Advocacy Centre for Tenants Ontario (ACTO) released a new report,  Where Will We Live? Ontario's Affordable Rental Housing Crisis, last May to to highlight the growing lack of affordable rental housing choices for low- and moderate-income households in Ontario. In the 16-page document, they called for stronger tenant protections and long-term commitments to housing policies and investments in social, non-profit, and co-op housing.

Magda Barrera, housing and economics policy analyst for ACTO, crunched the numbers from the Census 2016 and CMHC Housing Portal data and came up with some surprising numbers.


Renters in Ontario now constitute over 30 per cent of the total population, and over half of Ontario households between the ages 25 to 34 are renters, so their findings affect all Ontarians.

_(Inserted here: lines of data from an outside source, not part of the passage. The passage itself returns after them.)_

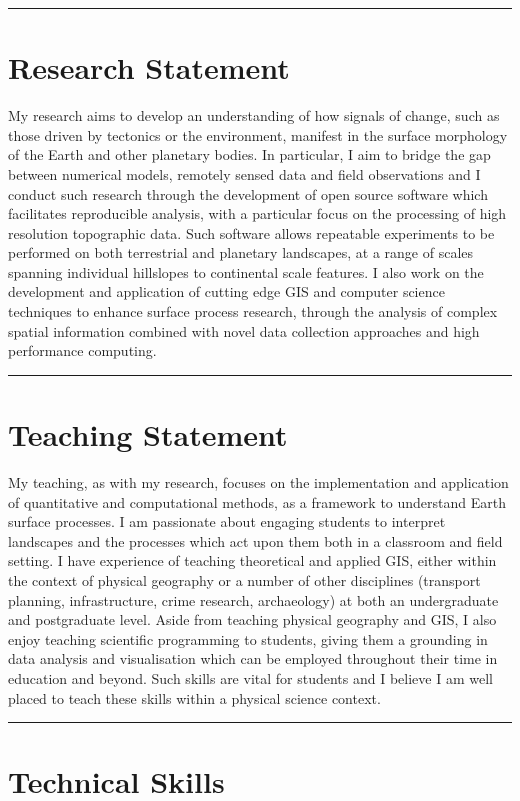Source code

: \documentclass[10pt, a4paper]{article}
\begin{document}
  \hrule
  \section*{Research Statement}
  \noindent

  My research aims to develop an understanding of how signals of change, such as those driven by tectonics or the environment, manifest in the surface morphology of the Earth and other planetary bodies. In particular, I aim to bridge the gap between numerical models, remotely sensed data and field observations and I conduct such research through the development of open source software which facilitates reproducible analysis, with a particular focus on the processing of high resolution topographic data. Such software allows repeatable experiments to be performed on both terrestrial and planetary landscapes, at a range of scales spanning individual hillslopes to continental scale features. I also work on the development and application of cutting edge GIS and computer science techniques to enhance surface process research, through the analysis of complex spatial information combined with novel data collection approaches and high performance computing.\\[0.05cm]

  \hrule
  \section*{Teaching Statement}
  \noindent

  My teaching, as with my research, focuses on the implementation and application of quantitative and computational methods, as a framework to understand Earth surface processes. I am passionate about engaging students to interpret landscapes and the processes which act upon them both in a classroom and field setting. I have experience of teaching theoretical and applied GIS, either within the context of physical geography or a number of other disciplines (transport planning, infrastructure, crime research, archaeology) at both an undergraduate and postgraduate level. Aside from teaching physical geography and GIS, I also enjoy teaching scientific programming to students, giving them a grounding in data analysis and visualisation which can be employed throughout their time in education and beyond. Such skills are vital for students and I believe I am well placed to teach these skills within a physical science context.\\[0.05cm]

  \hrule
  \section*{Technical Skills}
  \noindent
\end{document}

 Zoocasa compiled seven facts from this report that highlights the challenges that renters in Ontario are facing: 

  1. Living in a purpose-built rental building is cheaper: In Toronto, the average rent for one-bedroom Toronto condos in 2017 was $1,803 while the average rent for a 1 bedroom purpose-built rental was $1,194.
  2.  The poor are more likely to rent: 71 per cent of households with income below $20,000 are renters, compared to only 10 per cent of households with income over $100,000.
  3. Vacancy rates in many part of Ontario are too low and make renters desperate. Hamilton real estate, for example, has a vacancy of just 2.2 per cent. A healthy vacancy rate is between 3-5 per cent.
  4. There’s just not enough rental housing being built: Rentals constituted less than 9 per cent of all new units built since 1990.
  5. It’s more expensive to rent in Ontario than elsewhere in Canada: 8 of the 10 metropolitan areas in Canada with the highest percentage of tenants paying unaffordable rents are in Ontario.
  6. Wages aren’t keeping up with shelter costs: The average income of renter households has increased at a much lower rate than average housing costs between 1991 and 2016.
  7. Homeowners’ income is growing faster than renters: between 1991 and 2016, homeowners’ income grew 84 per cent to renters’ 45 per cent.
  8. The hourly wage necessary for rent to be affordable in Toronto (meaning housing is 30 per cent of your gross income) is a whopping $24. But it’s most expensive to live in Vaughan, where you would need to be making $31. 

Those are some scary numbers!

The solution, according to ACTO, is to build more affordable housing that is solely  for renting. We must also recognize housing as a human right and preserve existing affordable rental units by decreasing financial incentives for landlords to push out sitting tenants.